Wednesday, July 15, 2009
Happy Bastille Day
We woke up and prepared to go on the bike tour we had been looking forward to for a few days. Some of us showered ad we put on shorts and shoes for the four-hour ride. We were ready by 9:30 and then headed out for our hour hike to the Eiffel Tower. After picking up Danishes for breakfast we quickly realized something was odd, there were armed guards, police and military personnel everywhere and roads were blocked off all the way to the Eiffel tower. It was Bastille Day, like the United States 4th of July. So we kept walking to see the parade, knowing that the bike tour was not going to happen. After another 15 minutes of walking we ran into the throngs of people with the same idea as us.
There were hundreds of thousands of people packed onto the Chance Eelyses for the parade. We walked past Prada Valentino, Gucci, Dolce and Gabanna to the main street where military decked the roads up to the Arche de Triumphe.

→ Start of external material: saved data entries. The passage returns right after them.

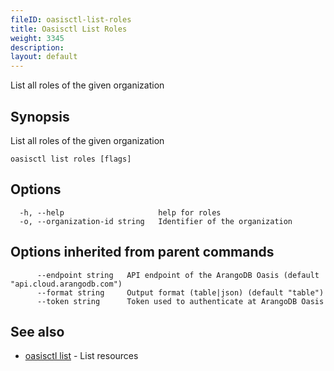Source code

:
 ```yaml
---
fileID: oasisctl-list-roles
title: Oasisctl List Roles
weight: 3345
description: 
layout: default
---
```

List all roles of the given organization

## Synopsis

List all roles of the given organization

```
oasisctl list roles [flags]
```

## Options

```
  -h, --help                     help for roles
  -o, --organization-id string   Identifier of the organization
```

## Options inherited from parent commands

```
      --endpoint string   API endpoint of the ArangoDB Oasis (default "api.cloud.arangodb.com")
      --format string     Output format (table|json) (default "table")
      --token string      Token used to authenticate at ArangoDB Oasis
```

## See also

* [oasisctl list]()	 - List resources

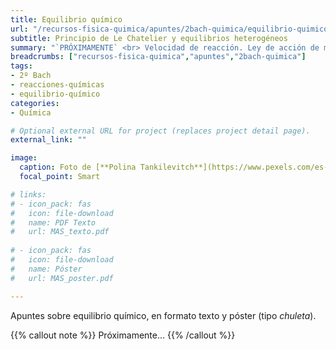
 ```yaml
---
title: Equilibrio químico
url: "/recursos-fisica-quimica/apuntes/2bach-quimica/equilibrio-quimico"
subtitle: Principio de Le Chatelier y equilibrios heterogéneos
summary: "`PRÓXIMAMENTE` <br> Velocidad de reacción. Ley de acción de masas. Principio de Le Chatelier. Equilibrios heterogéneos."
breadcrumbs: ["recursos-fisica-quimica","apuntes","2bach-quimica"]
tags:
- 2º Bach
- reacciones-químicas
- equilibrio-químico
categories:
- Química

# Optional external URL for project (replaces project detail page).
external_link: ""

image:
  caption: Foto de [**Polina Tankilevitch**](https://www.pexels.com/es-es/@polina-tankilevitch) en [Pexels](https://www.pexels.com/es-es/)
  focal_point: Smart

# links:
# - icon_pack: fas
#   icon: file-download
#   name: PDF Texto
#   url: MAS_texto.pdf
  
# - icon_pack: fas
#   icon: file-download
#   name: Póster
#   url: MAS_poster.pdf

---
```


Apuntes sobre equilibrio químico, en formato texto y póster (tipo _chuleta_).

{{% callout note %}}
Próximamente...
{{% /callout %}}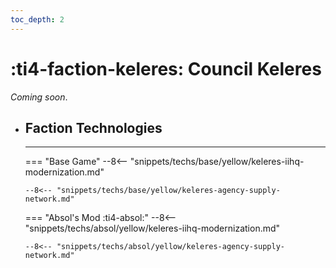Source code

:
 ```yaml
---
toc_depth: 2
---
```


# :ti4-faction-keleres: Council Keleres

_Coming soon_.

<div class="grid cards" markdown>

-   ## __Faction Technologies__

    ---
    === "Base Game"
        --8<-- "snippets/techs/base/yellow/keleres-iihq-modernization.md"

        --8<-- "snippets/techs/base/yellow/keleres-agency-supply-network.md"

    === "Absol's Mod :ti4-absol:"
        --8<-- "snippets/techs/absol/yellow/keleres-iihq-modernization.md"

        --8<-- "snippets/techs/absol/yellow/keleres-agency-supply-network.md"

</div>
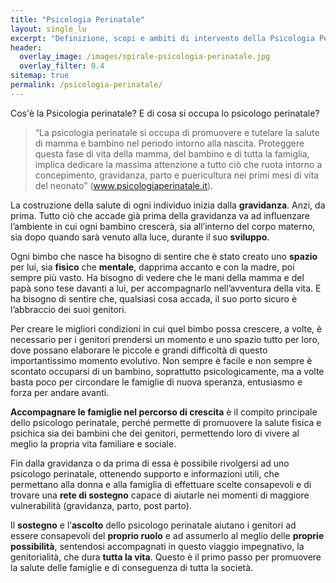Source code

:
 ```yaml
---
title: "Psicologia Perinatale"
layout: single_lu
excerpt: "Definizione, scopi e ambiti di intervento della Psicologia Perinatale"
header:
  overlay_image: /images/spirale-psicologia-perinatale.jpg
  overlay_filter: 0.4
sitemap: true
permalink: /psicologia-perinatale/
---
```

Cos'è la Psicologia perinatale? E di cosa si occupa lo psicologo perinatale?

> “La psicologia perinatale si occupa di promuovere e tutelare la salute di mamma e bambino nel periodo intorno alla nascita. Proteggere questa fase di vita della mamma, del bambino e di tutta la famiglia, implica dedicare la massima attenzione a tutto ciò che ruota intorno a concepimento, gravidanza, parto e puericultura nei primi mesi di vita del neonato” (www.psicologiaperinatale.it).

La costruzione della salute di ogni individuo inizia dalla **gravidanza**. Anzi, da prima. Tutto ciò che accade già prima della gravidanza va ad influenzare l’ambiente in cui ogni bambino crescerà, sia all’interno del corpo materno, sia dopo quando sarà venuto alla luce, durante il suo **sviluppo**.

Ogni bimbo che nasce ha bisogno di sentire che è stato creato uno **spazio** per lui, sia **fisico** che **mentale**, dapprima accanto e con la madre, poi sempre più vasto. Ha bisogno di vedere che le mani della mamma e del papà sono tese davanti a lui, per accompagnarlo nell’avventura della vita. E ha bisogno di sentire che, qualsiasi cosa accada, il suo porto sicuro è l’abbraccio dei suoi genitori. 

Per creare le migliori condizioni in cui quel bimbo possa crescere, a volte, è necessario per i genitori prendersi un momento e uno spazio tutto per loro, dove possano elaborare le piccole e grandi difficoltà di questo importantissimo momento evolutivo. Non sempre è facile e non sempre è scontato occuparsi di un bambino, soprattutto psicologicamente, ma a volte basta poco per circondare le famiglie di nuova speranza, entusiasmo e forza per andare avanti.

**Accompagnare le famiglie nel percorso di crescita** è il compito principale dello psicologo perinatale, perché permette di promuovere la salute fisica e psichica sia dei bambini che dei genitori, permettendo loro di vivere al meglio la propria vita familiare e sociale. 

Fin dalla gravidanza o da prima di essa è possibile rivolgersi ad uno psicologo perinatale, ottenendo supporto e informazioni utili, che permettano alla donna e alla famiglia di effettuare scelte consapevoli e di trovare una **rete di sostegno** capace di aiutarle nei momenti di maggiore vulnerabilità (gravidanza, parto, post parto).

Il **sostegno** e l’**ascolto** dello psicologo perinatale aiutano i genitori ad essere consapevoli del **proprio ruolo** e ad assumerlo al meglio delle **proprie possibilità**, sentendosi accompagnati in questo viaggio impegnativo, la genitorialità, che dura **tutta la vita**. Questo è il primo passo per promuovere la salute delle famiglie e di conseguenza di tutta la società.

At a little after 10 the planes started to fly and out on their show while the band played the French national anthem. It was a fantastic show and massive planes sped overhead, dispelling red, white, and blue smoke behind them. We decided a river tour would be cool on Bastille day and had to take a massive detour to cross the river because everything was closed off for the parade. When we walked across the bridge to the Eiffel tower the sky was dotted with helicopters all over the place. Occasionally they would fly over the bridge and it seemed like a scene from Independence Day, being on a bridge overlooking the Eiffel tower with massive low flying army helicopters coming at us.
We took the tour at 12 where we got on a boat for an hour and saw almost the entire city by water. An earpiece told us the history and background of Paris and we learned about the massive history and cultural perspective of Parisian life. We saw the Lourve, Notre Dame, Eiffel Tower, and many other buildings we will hopefully pass again on the bike tour and get closer too.
After the bike tour we hiked back to the hotel where we took a nap, hiking about 3 miles each way to get to the center of tow can be exhausting. At around 6 we got back up again and headed out for dinner at an outdoor café. The café’s are arranged differently than in the United States. Instead of sitting across from the person you are eating with all the chairs are angled toward the street, as though it’s a runway and all the passersby are there to people watch. It’s unnerving to pass by a crowded café and have 40 sets of eyes direct themselves at you. But we had a fabulous dinner, we were all starving, and not a speck of food was on anyone’s plate when we finished.
We walked, yet again, to the Eiffel Tower, and fought our way to a good spot to watch the fireworks show. We sat there for over an hour taking with people and having a good time, Tarah had wine and other people brought other things and we waited for it to get dark. At 10:45 the most amazing fireworks show began. Yes, many people can say they have seen great fireworks shows, but who can say they have seen fireworks shows off the Eiffel Tower on the French Independence day. The show lasted for half an hour till the grand finale with massive red, white, and blue fireworks and a twinkling Eiffel Tower.
The amount of people was amazing. The streets were overrun once the show stopped and cars and Vespas had no way of moving without running over pedestrians everywhere. I guess it would be like 4th of July in D.C. We walked back to the main street and found a McDonalds where people could use the bathroom, we thought about getting food but the line was not even a line, it was a massive throng of people as though they had announced the re-release of beanie babies in McDonalds Happy Meals and all of Paris wanted one.
We made it back to the hotel at around 1, tired and hungry and excited for the bike tour tomorrow as well as the release of the new Harry Potter movie.